プリキス!!
迎えというのはきっとこの人。
私は勝手にバイクの後ろに乗り込んだ。
「東榮まで。」
「ちょ、タクシーじゃないんすから!」
「いいから早く出して!姫先輩のピンチなの!」
その人の背中をドンドン叩けば、発車してくれた。
「あれ、初伊先輩もしかして熱ありません?……熱いっすよ?」
途中、そう言ってスピードを緩められそうになったけど、
「熱なんかない!早く!ハリーアップ!」
「背中叩かないでくださいよ!ちゃんと捕まってないと危ないっすよ!」
どうにかこうにか、東榮に着いた。
どんなに荒れてるかと思った校舎は、真っ白で、傷一つなくて。
それが逆に不気味だった。
「姫先輩は?!…………っ。
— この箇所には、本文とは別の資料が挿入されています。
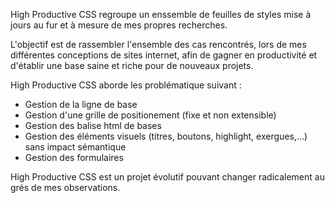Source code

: High Productive CSS regroupe un enssemble de feuilles de styles mise à jours au fur et à mesure 
de mes propres recherches.

L'objectif est de rassembler l'ensemble des cas rencontrés, lors de mes différentes conceptions 
de sites internet, afin de gagner en productivité et d'établir une base saine et riche pour
de nouveaux projets.

High Productive CSS aborde les problématique suivant :

* Gestion de la ligne de base
* Gestion d'une grille de positionement (fixe et non extensible)
* Gestion des balise html de bases
* Gestion des éléments visuels (titres, boutons, highlight, exergues,…) sans impact sémantique
* Gestion des formulaires

High Productive CSS est un projet évolutif pouvant changer radicalement au grés de mes observations.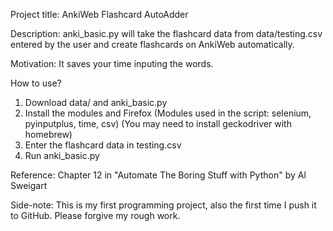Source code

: Project title:
AnkiWeb Flashcard AutoAdder

Description:
anki_basic.py will take the flashcard data from data/testing.csv entered by
the user and create flashcards on AnkiWeb automatically.

Motivation:
It saves your time inputing the words.

How to use?
1. Download data/ and anki_basic.py
2. Install the modules and Firefox
(Modules used in the script: selenium, pyinputplus, time, csv)
(You may need to install geckodriver with homebrew)
3. Enter the flashcard data in testing.csv
4. Run anki_basic.py

Reference:
Chapter 12 in "Automate The Boring Stuff with Python" by Al Sweigart

Side-note:
This is my first programming project, also the first time I push it to GitHub.
Please forgive my rough work.

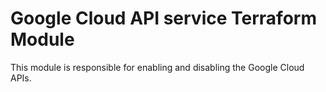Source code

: # Google Cloud API service Terraform Module

This module is responsible for enabling and disabling the Google Cloud APIs.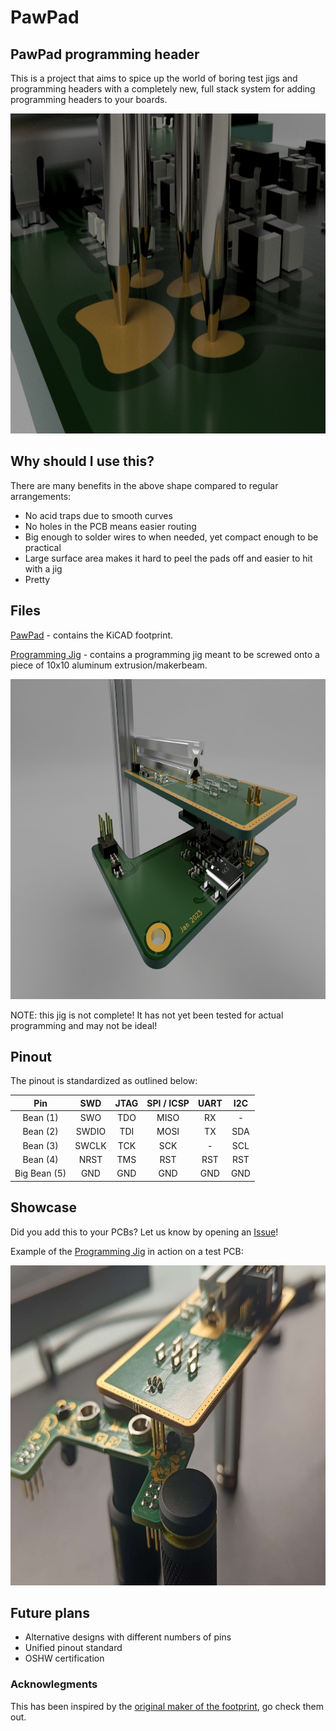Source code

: # PawPad
## PawPad programming header
This is a project that aims to spice up the world of boring test jigs and programming headers with a completely new, full stack system for adding programming headers to your boards.
<div>
<p align="center"><img height="512px" src="https://raw.githubusercontent.com/Cuprum77/PawPad/main/Resources/programming-jig-pogo.png"></p>
</div>

## Why should I use this?

There are many benefits in the above shape compared to regular arrangements:
* No acid traps due to smooth curves
* No holes in the PCB means easier routing
* Big enough to solder wires to when needed, yet compact enough to be practical
* Large surface area makes it hard to peel the pads off and easier to hit with a jig
* Pretty
## Files
[PawPad](../main/PawPad) - contains the KiCAD footprint.

[Programming Jig](<../main/Programming Jig>) - contains a programming jig meant to be screwed onto a piece of 10x10 aluminum extrusion/makerbeam.
<div>
<p align="center"><img height="512px" src="https://raw.githubusercontent.com/Cuprum77/PawPad/main/Resources/programming-jig.png"></p>
</div>
NOTE: this jig is not complete! It has not yet been tested for actual programming and may not be ideal!

## Pinout
The pinout is standardized as outlined below:

Pin | SWD | JTAG | SPI / ICSP | UART | I2C
:---: | :---: | :---: | :---: | :---: | :---:
Bean (1) | SWO | TDO | MISO | RX | -
Bean (2) | SWDIO | TDI | MOSI | TX | SDA
Bean (3) | SWCLK | TCK | SCK | - | SCL
Bean (4) | NRST | TMS | RST | RST | RST
Big Bean (5) | GND | GND | GND | GND | GND

## Showcase
Did you add this to your PCBs? Let us know by opening an [Issue](https://github.com/Cuprum77/PawPad/issues/new)!

Example of the [Programming Jig](<../main/Programming Jig>) in action on a test PCB:
<div>
<p align="center"><img height="512px" src="https://raw.githubusercontent.com/Cuprum77/PawPad/main/Resources/jig-irl.png"></p>
</div>

## Future plans
* Alternative designs with different numbers of pins
* Unified pinout standard
* OSHW certification

### Acknowlegments
This has been inspired by the [original maker of the footprint](https://github.com/the6p4c/pawpad), go check them out.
」
バイクから降りて、その人の方を振りむこうとした。
けど、……当たり前だけど、思いの外自己暗示は効いてないらしい。
思いっきりよろけてしまった。
「やっぱ具合悪いんじゃないっすか!帰りましょうよ!」
「平気だから!姫先輩の場所、連れてって!」
「そんなよろよろになって、何言ってんすか!」
送りますから、とその人は私の腕を掴んで。
「平気だっつってるでしょ!私より姫先輩が危険なの!」
「ほら、足元おぼつかないじゃないっすか!どこも平気じゃないっすよ!」
東榮に行きたい私と、家に返したい東榮生。
訳わからない事になってきた。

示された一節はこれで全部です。